Home / NEWS / “Se non faccio nulla mi fate impazzire, trasferitemi e fatemi lavorare” dramma Bossetti, l’implorazione disperata ai giudici

“Se non faccio nulla mi fate impazzire, trasferitemi e fatemi lavorare” dramma Bossetti, l’implorazione disperata ai giudici

Massimo Bossetti, condannato all‘ergastolo per l’omicidio di Yara Gambirasio,ha chiesto ufficialmente di poter essere trasferito via dal carcere di Bergamo, dove si trova fin dal momento del suo arresto.

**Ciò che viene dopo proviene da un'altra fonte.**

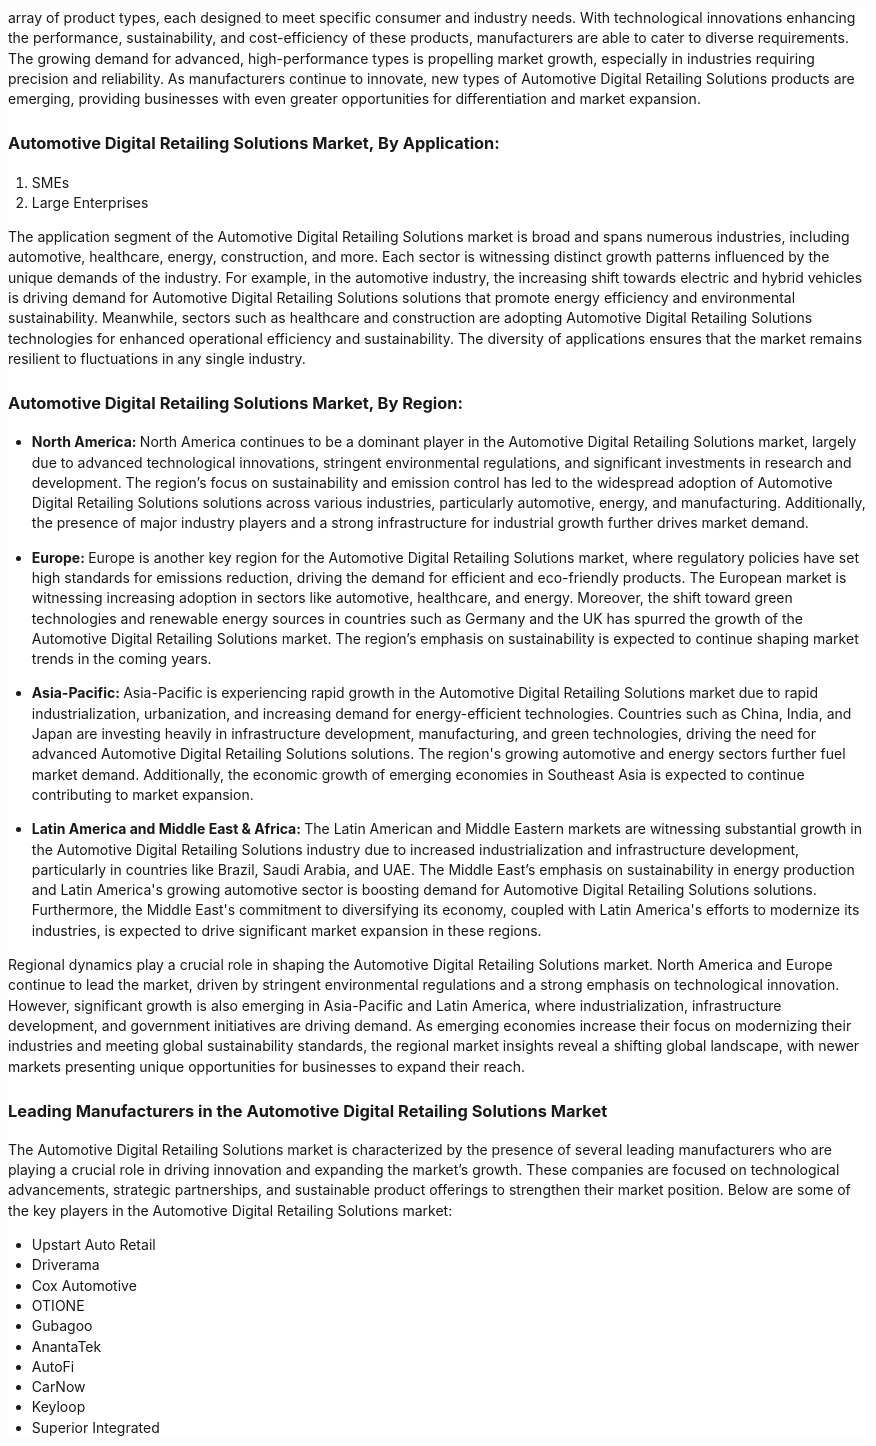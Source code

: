 array of product types, each designed to meet specific consumer and industry needs. With technological innovations enhancing the performance, sustainability, and cost-efficiency of these products, manufacturers are able to cater to diverse requirements. The growing demand for advanced, high-performance types is propelling market growth, especially in industries requiring precision and reliability. As manufacturers continue to innovate, new types of Automotive Digital Retailing Solutions products are emerging, providing businesses with even greater opportunities for differentiation and market expansion.</p><h3>Automotive Digital Retailing Solutions Market,&nbsp;By Application:</h3><ol><li>SMEs<li> Large Enterprises</li></ol><p>The application segment of the Automotive Digital Retailing Solutions market is broad and spans numerous industries, including automotive, healthcare, energy, construction, and more. Each sector is witnessing distinct growth patterns influenced by the unique demands of the industry. For example, in the automotive industry, the increasing shift towards electric and hybrid vehicles is driving demand for Automotive Digital Retailing Solutions solutions that promote energy efficiency and environmental sustainability. Meanwhile, sectors such as healthcare and construction are adopting Automotive Digital Retailing Solutions technologies for enhanced operational efficiency and sustainability. The diversity of applications ensures that the market remains resilient to fluctuations in any single industry.</p><h3>Automotive Digital Retailing Solutions Market, By Region:</h3><ul><li><p><strong>North America:&nbsp;</strong>North America continues to be a dominant player in the Automotive Digital Retailing Solutions market, largely due to advanced technological innovations, stringent environmental regulations, and significant investments in research and development. The region&rsquo;s focus on sustainability and emission control has led to the widespread adoption of Automotive Digital Retailing Solutions solutions across various industries, particularly automotive, energy, and manufacturing. Additionally, the presence of major industry players and a strong infrastructure for industrial growth further drives market demand.</p></li><li><p><strong><strong>Europe:&nbsp;</strong></strong>Europe is another key region for the Automotive Digital Retailing Solutions market, where regulatory policies have set high standards for emissions reduction, driving the demand for efficient and eco-friendly products. The European market is witnessing increasing adoption in sectors like automotive, healthcare, and energy. Moreover, the shift toward green technologies and renewable energy sources in countries such as Germany and the UK has spurred the growth of the Automotive Digital Retailing Solutions market. The region&rsquo;s emphasis on sustainability is expected to continue shaping market trends in the coming years.</p></li><li><p><strong><strong>Asia-Pacific:&nbsp;</strong></strong>Asia-Pacific is experiencing rapid growth in the Automotive Digital Retailing Solutions market due to rapid industrialization, urbanization, and increasing demand for energy-efficient technologies. Countries such as China, India, and Japan are investing heavily in infrastructure development, manufacturing, and green technologies, driving the need for advanced Automotive Digital Retailing Solutions solutions. The region's growing automotive and energy sectors further fuel market demand. Additionally, the economic growth of emerging economies in Southeast Asia is expected to continue contributing to market expansion.</p></li><li><p><strong><strong>Latin America and Middle East &amp; Africa:&nbsp;</strong></strong>The Latin American and Middle Eastern markets are witnessing substantial growth in the Automotive Digital Retailing Solutions industry due to increased industrialization and infrastructure development, particularly in countries like Brazil, Saudi Arabia, and UAE. The Middle East&rsquo;s emphasis on sustainability in energy production and Latin America's growing automotive sector is boosting demand for Automotive Digital Retailing Solutions solutions. Furthermore, the Middle East's commitment to diversifying its economy, coupled with Latin America's efforts to modernize its industries, is expected to drive significant market expansion in these regions.</p></li></ul><p>Regional dynamics play a crucial role in shaping the Automotive Digital Retailing Solutions market. North America and Europe continue to lead the market, driven by stringent environmental regulations and a strong emphasis on technological innovation. However, significant growth is also emerging in Asia-Pacific and Latin America, where industrialization, infrastructure development, and government initiatives are driving demand. As emerging economies increase their focus on modernizing their industries and meeting global sustainability standards, the regional market insights reveal a shifting global landscape, with newer markets presenting unique opportunities for businesses to expand their reach.</p><h3><strong>Leading Manufacturers in the Automotive Digital Retailing Solutions Market</strong></h3><p>The Automotive Digital Retailing Solutions market is characterized by the presence of several leading manufacturers who are playing a crucial role in driving innovation and expanding the market&rsquo;s growth. These companies are focused on technological advancements, strategic partnerships, and sustainable product offerings to strengthen their market position. Below are some of the key players in the Automotive Digital Retailing Solutions market:</p></div><div class="article-main__content" data-test-id="publishing-text-block"><ul><li><span class="">Upstart Auto Retail<li>Driverama<li>Cox Automotive<li>OTIONE<li>Gubagoo<li>AnantaTek<li>AutoFi<li>CarNow<li>Keyloop<li>Superior Integrated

Bossetti vorrebbe spostarsi a Bollate, alle porte di Milano, una struttura penitenziaria all’avanguardia, in cui sta scontando la pena anche Alberto Stasi.

E’ stato uno dei legali di Bossetti a rendere nota la volontà del carpentiere di Mapello, motivandola col fatto che “a Bollate Bossetti potrebbe lavorare, cosa che invece non è possibile fare a Bergamo”. Era stato lo stesso omicida, subito dopo la sentenza della Cassazione che ne aveva confermato la condanna all’ergastolo, a avanzare la proposta: “Vorrei essere trasferito in un penitenziario in cui poter lavorare, ormai non mi resta più nulla, tranne il pensiero dei miei figli e della mia famiglia, per non impazzire chiedo di poter essere utile a qualcosa, di poter lavorare”. L’istanza è ora all’esame del Dipartimento dell’amministrazione penitenziaria (Dap) e del tribunale di sorveglianza di Brescia. Per la decisione ci vorranno alcune settimane.